A few years ago, chatting with AI was like talking to a very eloquent but kinda clueless friend. It could talk a lot — but not always make sense. The answers? Often made up. Facts? Well… not always reliable. Back then, language models only knew what they were trained on. Nothing more.
But that changed.
Today, we have something way cooler — thanks to a technique called RAG.
RAG? What’s that?
RAG stands for Retrieval-Augmented Generation.
Sounds fancy? Don’t worry, it’s simpler than it looks.
Before, AI only knew what was in its “brain” (the trained model). Now? It can look up info from your own knowledge base — and answer based on what it finds there.
It’s like talking to a consultant who doesn’t have all the answers off the top of their head but does have access to a well-organized archive and knows exactly where to look.
How does it work?
Imagine you have a document. Or a PDF file. Or some data in your database.

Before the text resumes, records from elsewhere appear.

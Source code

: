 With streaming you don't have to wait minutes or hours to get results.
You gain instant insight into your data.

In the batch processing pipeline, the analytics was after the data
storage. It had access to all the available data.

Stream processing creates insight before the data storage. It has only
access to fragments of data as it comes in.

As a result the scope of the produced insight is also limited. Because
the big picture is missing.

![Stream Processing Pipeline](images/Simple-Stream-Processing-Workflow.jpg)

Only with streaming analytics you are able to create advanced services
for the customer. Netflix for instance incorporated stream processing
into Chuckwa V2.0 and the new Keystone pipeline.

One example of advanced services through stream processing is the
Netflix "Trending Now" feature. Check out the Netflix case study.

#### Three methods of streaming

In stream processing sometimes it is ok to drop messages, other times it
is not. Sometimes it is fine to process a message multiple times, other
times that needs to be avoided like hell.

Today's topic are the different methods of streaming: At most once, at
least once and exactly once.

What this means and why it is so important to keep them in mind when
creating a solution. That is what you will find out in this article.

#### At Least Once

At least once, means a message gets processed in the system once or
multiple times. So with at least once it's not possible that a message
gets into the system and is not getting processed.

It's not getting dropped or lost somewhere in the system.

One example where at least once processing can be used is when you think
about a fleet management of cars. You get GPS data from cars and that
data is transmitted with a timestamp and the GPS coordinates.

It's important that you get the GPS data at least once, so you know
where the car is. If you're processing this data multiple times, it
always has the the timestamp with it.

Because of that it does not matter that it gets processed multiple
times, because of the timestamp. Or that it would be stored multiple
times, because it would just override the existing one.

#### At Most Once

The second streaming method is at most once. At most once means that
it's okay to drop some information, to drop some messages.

For AI to use it, it first needs to understand what it means. And to understand — it has to turn it into something it can analyze.
That something is a semantic vector.

What’s that?
Imagine every sentence is a point in a meaning-space. Two sentences with similar meaning — even if they use different words — will be close together. For example:
“Aww man!” and “Ouch!” — different words, but in the right context, they mean pretty much the same thing. Their vectors will be close, too.
Are these vectors like math vectors?
Well… not quite.
In math, we learn 2D or 3D vectors — up, down, left, right.
In AI, vectors can have hundreds or thousands of dimensions.
Yep, you read that right — a vector with 768 dimensions is common.
Ok, so what happens with the document?
You split the document into smaller chunks — sections. But not just any chunks!
Ideally, each piece has a coherent meaning.
(You don’t want half of one product description mixed with half of another — that would confuse the AI).
Each chunk goes through an embedding model — which turns it into a vector.
These vectors go into a vector database — like Pinecone, Weaviate, or even PostgreSQL with pgvector extension.
When a user asks a question, it’s also turned into a vector.
The system searches the database to find chunks whose vectors are closest to the question’s vector.
The found chunks are passed to a language model (like GPT), which builds a sensible answer based on them.
Simple, right?
Real-life example
Someone asks your AI:
“What shipping options do you offer?”
The model doesn’t know the answer offhand. But it queries the knowledge base, finds the section about shipping prices and rules, and replies:
“We offer courier delivery within Poland within 1–2 business days. You can also pick up your order personally in Krakow.”
Boom. AI just helped your customer — using your own knowledge.
How to improve this process?
Instead of chopping text every 250 words blindly, it’s better to split it semantically — so each chunk makes sense. You can even use another AI to do that.
Really.

Split text → embed → save to database → quick context lookup → accurate answer.
And because you return only the necessary chunks, it works faster, cheaper, and with less token usage.
To sum up:
RAG is a way for AI to access knowledge it wasn’t explicitly trained on.
And most importantly — to avoid making stuff up by citing trusted sources instead.
If you’re building AI assistants, website bots, or smart document search — RAG is your best friend.